What Conn Smythe had founded in 1927 was dragged through the courts, the
press, and the boardrooms of Bay Street with little thought of hockey
and every instinct for profit.
This is a sordid, convoluted tale devoid of heroes and full of the
worst sort of conniving people, a kind of Canadian version of The
Bonfire of the Vanities. For students of late–20th-century business
ethics, it provides a case study in abuses of power ranging from
shareholder rights to executive conflicts of interest. Theresa Tedesco,
a skilled Toronto journalist, has assembled the whole grim tale out of a
thorough culling of the press coverage and exhaustive interviews.

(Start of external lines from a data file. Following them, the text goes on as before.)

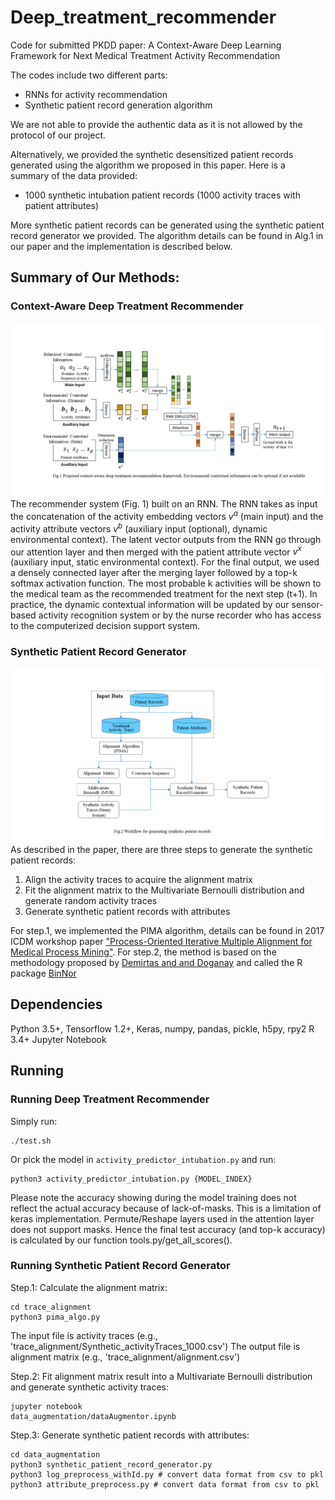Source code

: # Deep_treatment_recommender
Code for submitted PKDD paper: A Context-Aware Deep Learning Framework for Next Medical Treatment Activity Recommendation

The codes include two different parts:
+ RNNs for activity recommendation
+ Synthetic patient record generation algorithm

We are not able to provide the authentic data as it is not allowed by the protocol of our project.

Alternatively, we provided the synthetic desensitized patient records generated using the algorithm we proposed in this paper. Here is a summary of the data provided:
+ 1000 synthetic intubation patient records (1000 activity traces with patient attributes)

More synthetic patient records can be generated using the synthetic patient record generator we provided. The algorithm details can be found in Alg.1 in our paper and the implementation is described below. 

## Summary of Our Methods:
### Context-Aware Deep Treatment Recommender
![alt text](Docs/Fig1.png "Fig.1")
The recommender system (Fig. 1) built on an RNN. The RNN takes as input the concatenation of the activity embedding vectors $v^a$ (main input) and the activity attribute vectors $v^b$ (auxiliary input (optional), dynamic environmental context). The latent vector outputs from the RNN go through our attention layer and then merged with the patient attribute vector $v^x$ (auxiliary input, static environmental context).  For the final output, we used a densely connected layer after the merging layer followed by a top-k softmax activation function. The most probable k activities will be shown to the medical team as the recommended treatment for the next step (t+1). In practice, the dynamic contextual information will be updated by our sensor-based activity recognition system or by the nurse recorder who has access to the computerized decision support system.

### Synthetic Patient Record Generator
![alt text](Docs/Fig2.png "Fig.2")
As described in the paper, there are three steps to generate the synthetic patient records:
1. Align the activity traces to acquire the alignment matrix
2. Fit the alignment matrix to the Multivariate Bernoulli distribution and generate random activity traces
3. Generate synthetic patient records with attributes

For step.1, we implemented the PIMA algorithm, details can be found in 2017 ICDM workshop paper ["Process-Oriented Iterative Multiple Alignment for Medical Process Mining"](https://ieeexplore.ieee.org/document/8215695/). For step.2, the method is based on the methodology proposed by [Demirtas and and Doganay](https://www.ncbi.nlm.nih.gov/pubmed/22251171) and called the R package [BinNor](https://cran.r-project.org/web/packages/BinNor/BinNor.pdf) 

## Dependencies
Python 3.5+, Tensorflow 1.2+, Keras, numpy, pandas, pickle, h5py, rpy2
R 3.4+
Jupyter Notebook

## Running
### Running Deep Treatment Recommender
Simply run:
```
./test.sh
```

Or pick the model in `activity_predictor_intubation.py` and run:
```
python3 activity_predictor_intubation.py {MODEL_INDEX}
```
Please note the accuracy showing during the model training does not reflect the actual accuracy because of lack-of-masks. This is a limitation of keras implementation. Permute/Reshape layers used in the attention layer does not support masks. Hence the final test accuracy (and top-k accuracy) is calculated by our function tools.py/get_all_scores(). 
### Running Synthetic Patient Record Generator
Step.1: Calculate the alignment matrix:
```
cd trace_alignment
python3 pima_algo.py
```
The input file is activity traces (e.g., 'trace_alignment/Synthetic_activityTraces_1000.csv')
The output file is alignment matrix (e.g., 'trace_alignment/alignment.csv')

Step.2: Fit alignment matrix result into a Multivariate Bernoulli distribution and generate synthetic activity traces:
```
jupyter notebook
data_augmentation/dataAugmentor.ipynb
```

Step.3: Generate synthetic patient records with attributes:
```
cd data_augmentation
python3 synthetic_patient_record_generator.py
python3 log_preprocess_withId.py # convert data format from csv to pkl
python3 attribute_preprocess.py # convert data format from csv to pkl
```

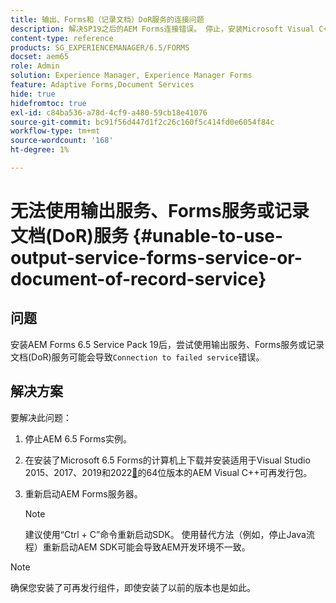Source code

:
 ```yaml
---
title: 输出、Forms和（记录文档）DoR服务的连接问题
description: 解决SP19之后的AEM Forms连接错误。 停止，安装Microsoft Visual C++，重新启动服务器以获得无缝的解决方案。 排查输出故障、Forms、DoR服务。
content-type: reference
products: SG_EXPERIENCEMANAGER/6.5/FORMS
docset: aem65
role: Admin
solution: Experience Manager, Experience Manager Forms
feature: Adaptive Forms,Document Services
hide: true
hidefromtoc: true
exl-id: c84ba536-a78d-4cf9-a480-59cb18e41076
source-git-commit: bc91f56d447d1f2c26c160f5c414fd0e6054f84c
workflow-type: tm+mt
source-wordcount: '168'
ht-degree: 1%

---
```


# 无法使用输出服务、Forms服务或记录文档(DoR)服务 {#unable-to-use-output-service-forms-service-or-document-of-record-service}

## 问题

安装AEM Forms 6.5 Service Pack 19后，尝试使用输出服务、Forms服务或记录文档(DoR)服务可能会导致`Connection to failed service`错误。

## 解决方案

要解决此问题：

1. 停止AEM 6.5 Forms实例。
1. 在安装了Microsoft 6.5 Forms的计算机上下载并安装适用于Visual Studio 2015、2017、2019和2022[&#128279;](https://learn.microsoft.com/en-us/cpp/windows/latest-supported-vc-redist?view=msvc-170#visual-studio-2015-2017-2019-and-2022)的64位版本的AEM Visual C++可再发行包。
1. 重新启动AEM Forms服务器。

   >[!NOTE]
   >
   > 建议使用“Ctrl + C”命令重新启动SDK。 使用替代方法（例如，停止Java流程）重新启动AEM SDK可能会导致AEM开发环境不一致。


>[!NOTE]
>
>
> 确保您安装了可再发行组件，即使安装了以前的版本也是如此。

The drama was set in motion by the dying of the mischievous Ballard
himself. Ballard’s paranoia and distrust of his own offspring led to a
will that opened the door to a venal scrum of would-be heirs. Most
persistent was Toronto supermarket mogul Steve Stavro. At the other end
of the spectrum were a coterie of charities designated by Ballard as the
beneficiaries from the sale of the Gardens. In between, there were
public trustees; banks; breweries; Ballard’s brassy girlfriend,
Yolande; and regular shift changes of lawyers.
Tedesco painstakingly builds the narrative of these events. Her sources
are unattributed, but her research has clearly afforded her readers the
best seat in the house for the ugliest game of the season. In the end,
Stavro got his team, squeezing out Ballard’s son Bill and the minority
shareholders of the Gardens and reducing the slice of Ballard’s estate
served to the charities. For all its thoroughness, Tedesco’s
reconstruction of the battle for the Gardens leaves one with the same
numbness brought on by a blow-by-blow account of a friend’s
divorce—too much detail about events that were all predicated on
greed, vindictiveness, and blind passion.